The word "used" marks the lines to keep; find each one in the data and copy it.

- - - - -

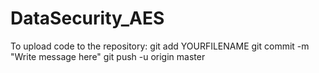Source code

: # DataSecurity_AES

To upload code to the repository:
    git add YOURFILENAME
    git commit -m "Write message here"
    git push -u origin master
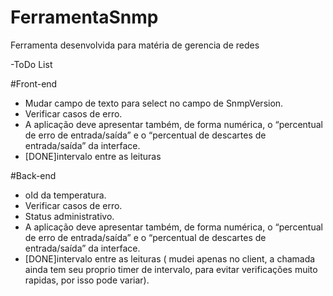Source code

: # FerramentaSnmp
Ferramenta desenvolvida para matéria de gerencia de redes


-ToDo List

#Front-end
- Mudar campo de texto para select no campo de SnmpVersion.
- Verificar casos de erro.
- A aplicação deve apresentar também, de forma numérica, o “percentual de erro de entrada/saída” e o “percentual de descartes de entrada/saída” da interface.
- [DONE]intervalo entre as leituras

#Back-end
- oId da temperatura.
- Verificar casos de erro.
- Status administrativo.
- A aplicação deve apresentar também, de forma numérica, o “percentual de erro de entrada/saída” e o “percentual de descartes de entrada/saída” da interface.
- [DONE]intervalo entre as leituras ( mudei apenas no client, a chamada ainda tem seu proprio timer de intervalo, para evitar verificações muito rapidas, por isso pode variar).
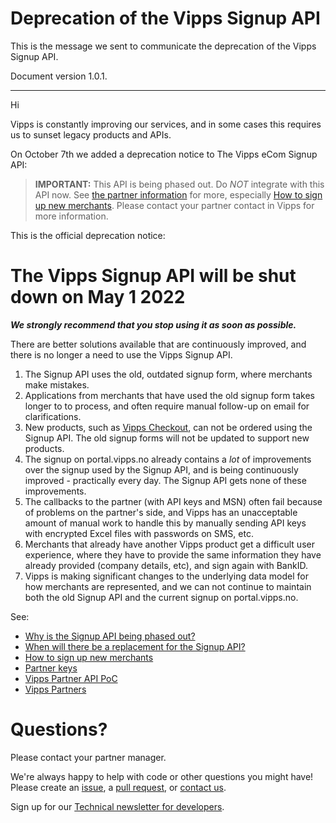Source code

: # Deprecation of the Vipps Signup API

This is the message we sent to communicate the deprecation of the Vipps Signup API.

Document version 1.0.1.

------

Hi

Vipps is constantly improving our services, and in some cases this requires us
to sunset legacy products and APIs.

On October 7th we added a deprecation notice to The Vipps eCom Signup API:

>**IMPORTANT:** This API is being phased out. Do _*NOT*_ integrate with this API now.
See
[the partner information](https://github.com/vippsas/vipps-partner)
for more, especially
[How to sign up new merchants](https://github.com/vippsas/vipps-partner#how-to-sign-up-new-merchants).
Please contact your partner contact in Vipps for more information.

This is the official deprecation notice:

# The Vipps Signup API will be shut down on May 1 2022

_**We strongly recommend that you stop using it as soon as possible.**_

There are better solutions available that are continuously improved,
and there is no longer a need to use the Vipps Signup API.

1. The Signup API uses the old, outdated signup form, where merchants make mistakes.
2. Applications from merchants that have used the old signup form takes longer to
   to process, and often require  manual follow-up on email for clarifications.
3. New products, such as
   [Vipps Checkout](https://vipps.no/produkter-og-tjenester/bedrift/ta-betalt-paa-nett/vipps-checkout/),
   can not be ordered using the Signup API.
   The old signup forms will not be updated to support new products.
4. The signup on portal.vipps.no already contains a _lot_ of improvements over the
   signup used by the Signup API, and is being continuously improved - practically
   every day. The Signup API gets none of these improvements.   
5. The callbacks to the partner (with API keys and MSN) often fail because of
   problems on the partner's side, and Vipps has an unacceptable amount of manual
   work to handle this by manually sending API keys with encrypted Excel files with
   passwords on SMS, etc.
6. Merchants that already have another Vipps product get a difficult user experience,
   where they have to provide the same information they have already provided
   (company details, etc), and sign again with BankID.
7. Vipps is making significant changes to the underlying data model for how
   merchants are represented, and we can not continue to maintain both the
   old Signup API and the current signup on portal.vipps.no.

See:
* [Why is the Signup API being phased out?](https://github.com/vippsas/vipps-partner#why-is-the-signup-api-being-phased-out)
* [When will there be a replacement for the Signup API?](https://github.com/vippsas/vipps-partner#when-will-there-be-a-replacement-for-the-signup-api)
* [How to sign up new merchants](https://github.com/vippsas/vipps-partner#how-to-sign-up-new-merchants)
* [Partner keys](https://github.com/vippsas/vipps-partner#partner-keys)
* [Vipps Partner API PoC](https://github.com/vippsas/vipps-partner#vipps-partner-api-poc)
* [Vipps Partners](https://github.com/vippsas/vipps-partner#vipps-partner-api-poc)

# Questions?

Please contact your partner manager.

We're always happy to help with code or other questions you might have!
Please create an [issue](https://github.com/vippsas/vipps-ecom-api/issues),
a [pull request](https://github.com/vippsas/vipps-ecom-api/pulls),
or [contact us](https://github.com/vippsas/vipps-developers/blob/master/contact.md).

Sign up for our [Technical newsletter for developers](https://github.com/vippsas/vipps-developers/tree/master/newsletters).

- - - - -

WRITTEN ANSWER ->
2. Applications from merchants that have used the old signup form takes longer to
   signup used by the Signup API, and is being continuously improved - practically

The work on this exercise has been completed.